The president delivered his speech a day late and 1,100 miles short of the Xcel Energy Center here. He appeared by satellite hookup from the White House, rather than in person. He spoke for eight minutes rather than the 15 planned for Monday, before Hurricane Gustav sent him to Texas instead of Minnesota.

Keeping the president in Washington was a "mutual decision" of the White House and the McCain campaign, said Dana Perino, Bush's press secretary. With one storm gone but others approaching the Gulf Coast, she said, "it's appropriate that the president be able to be here at the White House." Bush, who was criticized for his response to Hurricane Katrina in 2005, is to travel to Louisiana today.

Although Bush's role was reduced, his rhetoric for John McCain was not. Bush lauded the man he defeated for the nomination in 2000 and who has kept him at a distance in this year's campaign as someone who's "not afraid to tell you when he disagrees believe me, I know."

"No matter what the issue, this man is honest and speaks straight from the heart," Bush said.

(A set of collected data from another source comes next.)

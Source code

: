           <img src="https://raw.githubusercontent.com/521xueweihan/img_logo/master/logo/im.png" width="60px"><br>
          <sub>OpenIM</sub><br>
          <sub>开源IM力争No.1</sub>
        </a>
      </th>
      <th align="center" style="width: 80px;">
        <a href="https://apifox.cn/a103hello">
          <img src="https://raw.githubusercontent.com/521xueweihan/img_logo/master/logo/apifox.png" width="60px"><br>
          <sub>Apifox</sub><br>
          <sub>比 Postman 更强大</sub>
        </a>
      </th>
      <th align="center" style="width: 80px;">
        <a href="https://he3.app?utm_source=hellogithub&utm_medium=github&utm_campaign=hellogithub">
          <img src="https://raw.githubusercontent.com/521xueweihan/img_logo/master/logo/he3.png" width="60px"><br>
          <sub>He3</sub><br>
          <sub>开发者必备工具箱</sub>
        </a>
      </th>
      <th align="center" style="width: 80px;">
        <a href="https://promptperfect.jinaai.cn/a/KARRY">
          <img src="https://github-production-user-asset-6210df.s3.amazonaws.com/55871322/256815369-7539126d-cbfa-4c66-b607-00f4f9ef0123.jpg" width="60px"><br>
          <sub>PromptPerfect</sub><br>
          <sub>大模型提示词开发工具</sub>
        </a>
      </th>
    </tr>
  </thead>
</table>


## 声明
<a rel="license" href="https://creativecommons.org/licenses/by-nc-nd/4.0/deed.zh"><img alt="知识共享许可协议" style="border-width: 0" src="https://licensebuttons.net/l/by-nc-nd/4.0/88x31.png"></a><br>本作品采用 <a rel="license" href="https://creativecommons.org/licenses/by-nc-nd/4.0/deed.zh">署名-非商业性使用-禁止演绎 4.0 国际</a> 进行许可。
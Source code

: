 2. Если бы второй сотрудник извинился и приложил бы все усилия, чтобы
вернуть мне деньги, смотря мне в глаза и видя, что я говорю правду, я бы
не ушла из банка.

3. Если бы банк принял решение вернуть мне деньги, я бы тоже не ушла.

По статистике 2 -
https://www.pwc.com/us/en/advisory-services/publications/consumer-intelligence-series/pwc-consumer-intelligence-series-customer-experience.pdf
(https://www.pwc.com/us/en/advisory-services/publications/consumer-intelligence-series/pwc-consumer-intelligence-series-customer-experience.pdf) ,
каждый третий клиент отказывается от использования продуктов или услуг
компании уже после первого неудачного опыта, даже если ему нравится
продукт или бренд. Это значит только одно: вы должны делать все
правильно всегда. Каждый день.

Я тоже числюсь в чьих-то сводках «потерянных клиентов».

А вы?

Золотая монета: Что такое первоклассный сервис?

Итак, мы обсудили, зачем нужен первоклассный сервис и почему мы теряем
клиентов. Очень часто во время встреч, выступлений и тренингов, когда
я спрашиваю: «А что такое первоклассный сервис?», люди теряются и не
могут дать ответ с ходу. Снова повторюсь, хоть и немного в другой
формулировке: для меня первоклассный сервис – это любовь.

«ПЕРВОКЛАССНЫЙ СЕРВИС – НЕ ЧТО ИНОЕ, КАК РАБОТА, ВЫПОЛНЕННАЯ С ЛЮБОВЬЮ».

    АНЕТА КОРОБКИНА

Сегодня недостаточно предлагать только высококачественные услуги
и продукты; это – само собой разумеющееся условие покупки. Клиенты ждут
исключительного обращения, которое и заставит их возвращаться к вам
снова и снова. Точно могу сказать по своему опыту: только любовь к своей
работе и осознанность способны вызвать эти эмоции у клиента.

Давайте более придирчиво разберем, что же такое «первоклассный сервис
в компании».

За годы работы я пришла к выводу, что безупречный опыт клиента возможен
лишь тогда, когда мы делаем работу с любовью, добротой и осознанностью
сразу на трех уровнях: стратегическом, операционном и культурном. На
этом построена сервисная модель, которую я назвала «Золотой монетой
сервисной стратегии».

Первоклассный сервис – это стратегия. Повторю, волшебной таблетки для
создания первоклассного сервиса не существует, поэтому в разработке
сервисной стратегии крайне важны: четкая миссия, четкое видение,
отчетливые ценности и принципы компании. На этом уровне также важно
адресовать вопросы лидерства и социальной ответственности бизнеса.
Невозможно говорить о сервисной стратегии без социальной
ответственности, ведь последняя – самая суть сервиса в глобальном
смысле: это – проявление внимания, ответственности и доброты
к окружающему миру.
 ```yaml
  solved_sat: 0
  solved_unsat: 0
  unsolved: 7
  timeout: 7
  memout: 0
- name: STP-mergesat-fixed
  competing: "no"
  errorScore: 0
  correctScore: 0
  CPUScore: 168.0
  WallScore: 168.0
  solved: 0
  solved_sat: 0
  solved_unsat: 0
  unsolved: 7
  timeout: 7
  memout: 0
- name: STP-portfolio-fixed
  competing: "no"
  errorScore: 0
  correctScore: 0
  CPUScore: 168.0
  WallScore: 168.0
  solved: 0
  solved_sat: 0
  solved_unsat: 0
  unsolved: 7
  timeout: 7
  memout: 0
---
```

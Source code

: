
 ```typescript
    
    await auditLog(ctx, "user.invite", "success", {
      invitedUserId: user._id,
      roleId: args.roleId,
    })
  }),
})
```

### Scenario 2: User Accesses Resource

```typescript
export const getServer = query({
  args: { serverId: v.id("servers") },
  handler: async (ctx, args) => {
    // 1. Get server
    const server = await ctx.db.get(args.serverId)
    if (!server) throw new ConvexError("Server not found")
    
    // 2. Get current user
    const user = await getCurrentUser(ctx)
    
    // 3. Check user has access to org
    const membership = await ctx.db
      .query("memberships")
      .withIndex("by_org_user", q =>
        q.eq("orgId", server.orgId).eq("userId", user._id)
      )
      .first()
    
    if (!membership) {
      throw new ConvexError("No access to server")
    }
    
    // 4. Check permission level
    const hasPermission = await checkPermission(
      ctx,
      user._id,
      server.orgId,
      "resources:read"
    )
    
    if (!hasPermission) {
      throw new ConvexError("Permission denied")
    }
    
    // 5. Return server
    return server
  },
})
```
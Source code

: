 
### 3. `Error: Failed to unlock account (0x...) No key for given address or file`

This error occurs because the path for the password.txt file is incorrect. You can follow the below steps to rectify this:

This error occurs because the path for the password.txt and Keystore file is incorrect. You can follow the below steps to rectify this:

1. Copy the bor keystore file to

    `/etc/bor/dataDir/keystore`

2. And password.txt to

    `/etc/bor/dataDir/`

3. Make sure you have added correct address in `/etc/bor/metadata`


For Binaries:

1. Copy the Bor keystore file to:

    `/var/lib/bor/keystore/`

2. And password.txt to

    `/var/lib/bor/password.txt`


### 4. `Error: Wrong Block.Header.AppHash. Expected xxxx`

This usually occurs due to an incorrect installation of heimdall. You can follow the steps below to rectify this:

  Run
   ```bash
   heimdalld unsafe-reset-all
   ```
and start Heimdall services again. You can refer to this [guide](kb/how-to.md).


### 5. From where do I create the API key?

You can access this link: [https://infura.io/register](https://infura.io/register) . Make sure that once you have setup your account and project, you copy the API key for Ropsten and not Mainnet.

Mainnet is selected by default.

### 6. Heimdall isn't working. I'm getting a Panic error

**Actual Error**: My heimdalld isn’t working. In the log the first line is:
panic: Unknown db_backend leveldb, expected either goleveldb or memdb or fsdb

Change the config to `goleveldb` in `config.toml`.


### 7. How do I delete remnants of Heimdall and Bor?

McCain's disagreements with Bush are many: over tax cuts, global warming and the execution of the war in Iraq, among others. Yet Bush thanked the Arizona senator for backing last year's increase of troops in Iraq, which has been followed by reduced violence.

"John McCain's independence and character helped change history," Bush said in his remarks. "Some told him that his early and consistent call for more troops would put his presidential campaign at risk. He told them he would rather lose an election than see his country lose a war.

"That is the kind of courage and vision we need in our next commander in chief."

Bush's absence the first by a president since violence between police and protesters kept Johnson away from the 1968 Democratic convention in Chicago prompted different reactions from delegates and analysts.